Document images with source code:

+ + + + +

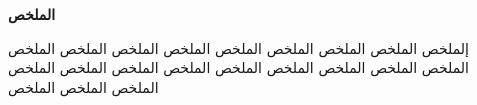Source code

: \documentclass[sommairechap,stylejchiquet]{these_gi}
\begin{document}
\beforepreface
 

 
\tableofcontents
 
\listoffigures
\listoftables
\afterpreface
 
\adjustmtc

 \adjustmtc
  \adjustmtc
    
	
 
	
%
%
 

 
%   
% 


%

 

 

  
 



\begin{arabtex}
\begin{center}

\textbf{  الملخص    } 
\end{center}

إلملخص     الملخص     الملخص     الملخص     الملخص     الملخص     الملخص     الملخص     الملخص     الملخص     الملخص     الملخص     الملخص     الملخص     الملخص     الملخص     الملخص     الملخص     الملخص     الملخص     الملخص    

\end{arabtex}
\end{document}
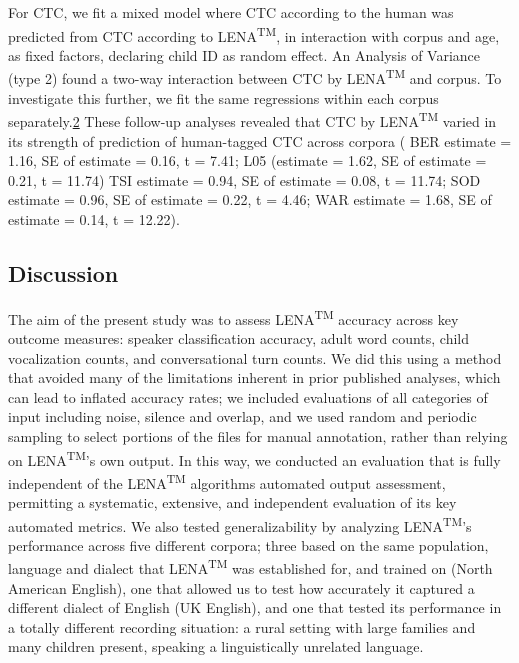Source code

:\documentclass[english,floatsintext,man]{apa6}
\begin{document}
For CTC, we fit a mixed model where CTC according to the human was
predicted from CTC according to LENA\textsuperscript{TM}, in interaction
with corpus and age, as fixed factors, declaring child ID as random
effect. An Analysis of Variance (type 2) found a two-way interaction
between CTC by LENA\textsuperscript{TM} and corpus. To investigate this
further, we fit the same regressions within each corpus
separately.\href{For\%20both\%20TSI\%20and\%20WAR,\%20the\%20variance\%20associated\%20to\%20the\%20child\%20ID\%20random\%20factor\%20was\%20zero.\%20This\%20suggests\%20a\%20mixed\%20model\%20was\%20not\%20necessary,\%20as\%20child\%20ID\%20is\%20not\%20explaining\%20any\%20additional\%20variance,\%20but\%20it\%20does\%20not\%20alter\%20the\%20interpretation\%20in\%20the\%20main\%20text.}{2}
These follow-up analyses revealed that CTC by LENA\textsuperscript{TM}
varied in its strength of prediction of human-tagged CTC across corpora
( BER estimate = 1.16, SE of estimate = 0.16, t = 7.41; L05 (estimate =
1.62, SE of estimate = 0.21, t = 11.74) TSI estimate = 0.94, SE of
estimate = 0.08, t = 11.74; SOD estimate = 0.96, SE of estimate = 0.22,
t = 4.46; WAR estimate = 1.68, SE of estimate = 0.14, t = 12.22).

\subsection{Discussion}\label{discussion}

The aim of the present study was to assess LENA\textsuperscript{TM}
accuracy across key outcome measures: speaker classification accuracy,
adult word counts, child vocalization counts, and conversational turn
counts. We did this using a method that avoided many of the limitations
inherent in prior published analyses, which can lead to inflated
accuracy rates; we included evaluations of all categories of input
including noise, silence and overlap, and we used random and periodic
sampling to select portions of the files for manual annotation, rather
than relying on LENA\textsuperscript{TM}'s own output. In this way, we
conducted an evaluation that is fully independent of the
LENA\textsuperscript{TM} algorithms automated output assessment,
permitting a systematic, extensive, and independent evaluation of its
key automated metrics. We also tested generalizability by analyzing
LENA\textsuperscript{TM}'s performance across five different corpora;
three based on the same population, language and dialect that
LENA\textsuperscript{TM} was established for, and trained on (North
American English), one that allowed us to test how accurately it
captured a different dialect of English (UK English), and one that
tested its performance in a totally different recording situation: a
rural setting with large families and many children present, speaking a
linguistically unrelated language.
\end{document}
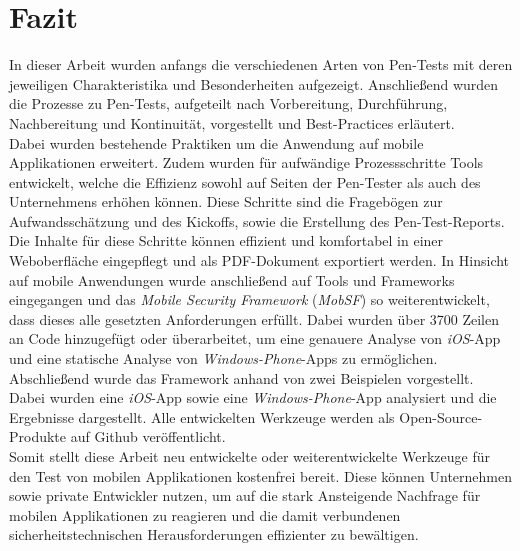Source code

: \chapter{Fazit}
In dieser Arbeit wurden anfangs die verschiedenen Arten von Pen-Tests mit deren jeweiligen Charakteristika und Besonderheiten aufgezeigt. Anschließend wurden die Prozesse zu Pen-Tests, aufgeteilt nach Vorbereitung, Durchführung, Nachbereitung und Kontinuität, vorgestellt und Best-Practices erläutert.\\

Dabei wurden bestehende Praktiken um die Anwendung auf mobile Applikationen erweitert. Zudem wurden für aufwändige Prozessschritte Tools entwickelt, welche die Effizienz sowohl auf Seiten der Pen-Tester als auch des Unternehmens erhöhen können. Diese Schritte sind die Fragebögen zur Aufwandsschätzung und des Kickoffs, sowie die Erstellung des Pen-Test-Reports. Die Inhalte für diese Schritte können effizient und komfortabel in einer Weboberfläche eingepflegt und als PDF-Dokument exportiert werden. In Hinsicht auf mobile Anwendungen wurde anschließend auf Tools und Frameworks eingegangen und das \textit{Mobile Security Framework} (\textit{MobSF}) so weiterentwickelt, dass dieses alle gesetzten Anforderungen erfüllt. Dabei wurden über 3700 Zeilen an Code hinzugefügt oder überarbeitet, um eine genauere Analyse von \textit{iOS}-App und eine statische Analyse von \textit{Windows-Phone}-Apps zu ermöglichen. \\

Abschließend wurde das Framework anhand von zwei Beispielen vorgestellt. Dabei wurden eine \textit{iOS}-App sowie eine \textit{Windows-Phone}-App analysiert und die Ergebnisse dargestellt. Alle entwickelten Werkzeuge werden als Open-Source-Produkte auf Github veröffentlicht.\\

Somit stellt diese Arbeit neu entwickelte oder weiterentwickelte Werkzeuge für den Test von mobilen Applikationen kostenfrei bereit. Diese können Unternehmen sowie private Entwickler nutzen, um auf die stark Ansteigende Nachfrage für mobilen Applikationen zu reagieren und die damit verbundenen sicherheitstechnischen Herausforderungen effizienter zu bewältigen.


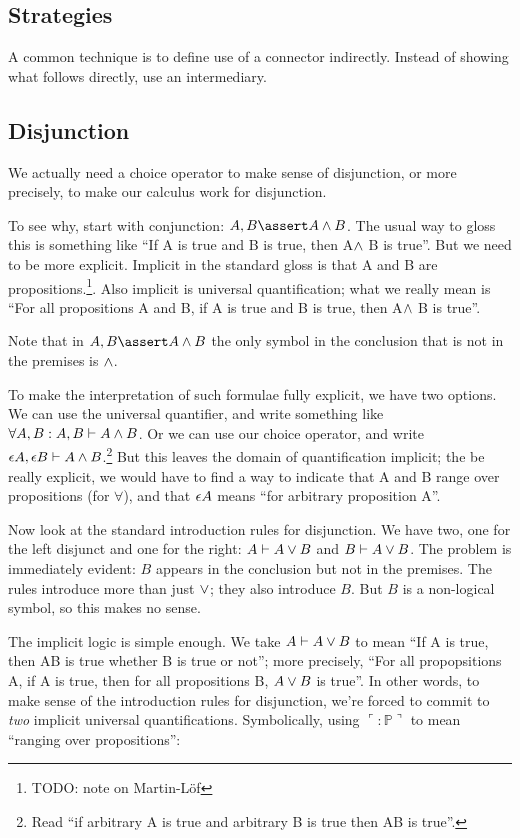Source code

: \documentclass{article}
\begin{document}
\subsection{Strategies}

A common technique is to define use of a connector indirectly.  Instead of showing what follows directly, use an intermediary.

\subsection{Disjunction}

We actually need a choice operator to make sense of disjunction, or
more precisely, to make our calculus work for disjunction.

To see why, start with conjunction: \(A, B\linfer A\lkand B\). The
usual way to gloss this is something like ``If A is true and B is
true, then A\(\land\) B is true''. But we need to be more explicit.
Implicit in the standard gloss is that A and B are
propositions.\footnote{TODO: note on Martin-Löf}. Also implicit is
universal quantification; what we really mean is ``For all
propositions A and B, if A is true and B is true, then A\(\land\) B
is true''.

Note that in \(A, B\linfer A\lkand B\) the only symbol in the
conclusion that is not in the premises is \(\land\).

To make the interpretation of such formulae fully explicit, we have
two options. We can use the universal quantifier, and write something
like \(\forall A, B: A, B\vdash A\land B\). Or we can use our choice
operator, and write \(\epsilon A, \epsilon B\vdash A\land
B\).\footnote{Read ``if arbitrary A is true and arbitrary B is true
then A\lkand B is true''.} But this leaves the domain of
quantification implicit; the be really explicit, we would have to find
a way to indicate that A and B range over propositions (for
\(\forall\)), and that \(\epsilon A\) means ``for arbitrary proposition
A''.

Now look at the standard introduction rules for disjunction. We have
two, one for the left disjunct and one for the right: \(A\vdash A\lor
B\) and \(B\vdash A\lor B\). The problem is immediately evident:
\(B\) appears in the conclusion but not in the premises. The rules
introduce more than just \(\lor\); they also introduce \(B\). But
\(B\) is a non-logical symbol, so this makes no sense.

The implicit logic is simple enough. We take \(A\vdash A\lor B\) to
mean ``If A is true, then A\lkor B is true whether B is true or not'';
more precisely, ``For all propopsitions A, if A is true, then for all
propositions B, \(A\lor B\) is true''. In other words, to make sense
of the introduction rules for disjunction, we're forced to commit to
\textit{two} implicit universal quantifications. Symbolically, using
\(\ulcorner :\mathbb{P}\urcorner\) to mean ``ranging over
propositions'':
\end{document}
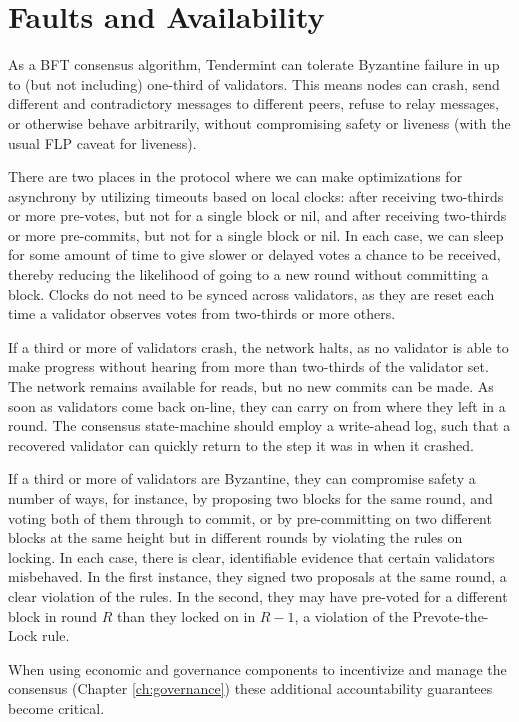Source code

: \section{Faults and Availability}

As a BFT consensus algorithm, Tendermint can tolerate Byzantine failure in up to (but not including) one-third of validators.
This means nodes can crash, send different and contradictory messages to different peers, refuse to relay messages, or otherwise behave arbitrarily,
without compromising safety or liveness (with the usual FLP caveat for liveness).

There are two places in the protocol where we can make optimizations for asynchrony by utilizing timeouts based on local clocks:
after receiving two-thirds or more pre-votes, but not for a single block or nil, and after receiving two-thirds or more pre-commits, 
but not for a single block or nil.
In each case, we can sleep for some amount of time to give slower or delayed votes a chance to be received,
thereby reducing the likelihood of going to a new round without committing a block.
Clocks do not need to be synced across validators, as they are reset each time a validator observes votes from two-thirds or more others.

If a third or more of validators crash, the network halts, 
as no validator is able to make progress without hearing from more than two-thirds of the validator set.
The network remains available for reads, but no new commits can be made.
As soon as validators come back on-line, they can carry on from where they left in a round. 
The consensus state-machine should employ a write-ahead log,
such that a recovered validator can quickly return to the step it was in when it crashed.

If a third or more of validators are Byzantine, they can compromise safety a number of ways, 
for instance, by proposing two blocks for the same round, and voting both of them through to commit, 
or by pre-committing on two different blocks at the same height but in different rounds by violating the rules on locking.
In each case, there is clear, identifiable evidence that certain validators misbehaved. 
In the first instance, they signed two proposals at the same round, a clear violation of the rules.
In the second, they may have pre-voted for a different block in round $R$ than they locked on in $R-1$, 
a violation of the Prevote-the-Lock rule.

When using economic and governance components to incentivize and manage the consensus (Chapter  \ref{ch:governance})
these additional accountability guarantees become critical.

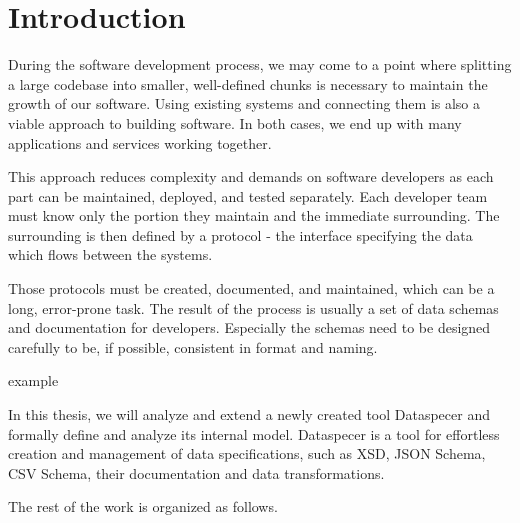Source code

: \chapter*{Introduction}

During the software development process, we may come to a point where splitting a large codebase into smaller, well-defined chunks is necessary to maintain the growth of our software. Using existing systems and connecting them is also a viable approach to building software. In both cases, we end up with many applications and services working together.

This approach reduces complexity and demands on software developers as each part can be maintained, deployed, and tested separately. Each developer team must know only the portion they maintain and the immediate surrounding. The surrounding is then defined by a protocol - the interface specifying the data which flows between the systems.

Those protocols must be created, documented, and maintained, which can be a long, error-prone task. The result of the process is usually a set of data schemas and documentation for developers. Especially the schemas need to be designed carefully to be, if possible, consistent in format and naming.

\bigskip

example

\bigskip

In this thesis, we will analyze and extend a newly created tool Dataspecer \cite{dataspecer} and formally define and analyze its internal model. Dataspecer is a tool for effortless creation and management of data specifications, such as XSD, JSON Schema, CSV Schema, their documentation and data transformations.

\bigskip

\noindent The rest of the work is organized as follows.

+ + + + +

### [Assignment]
Give back exactly the lines above starting at the line where "operator, and write" appears and ending at the line where "Now look at" appears, both included, with no other lines.

### [Output]
operator, and write \(\epsilon A, \epsilon B\vdash A\land
B\).\footnote{Read ``if arbitrary A is true and arbitrary B is true
then A\lkand B is true''.} But this leaves the domain of
quantification implicit; the be really explicit, we would have to find
a way to indicate that A and B range over propositions (for
\(\forall\)), and that \(\epsilon A\) means ``for arbitrary proposition
A''.

Now look at the standard introduction rules for disjunction. We have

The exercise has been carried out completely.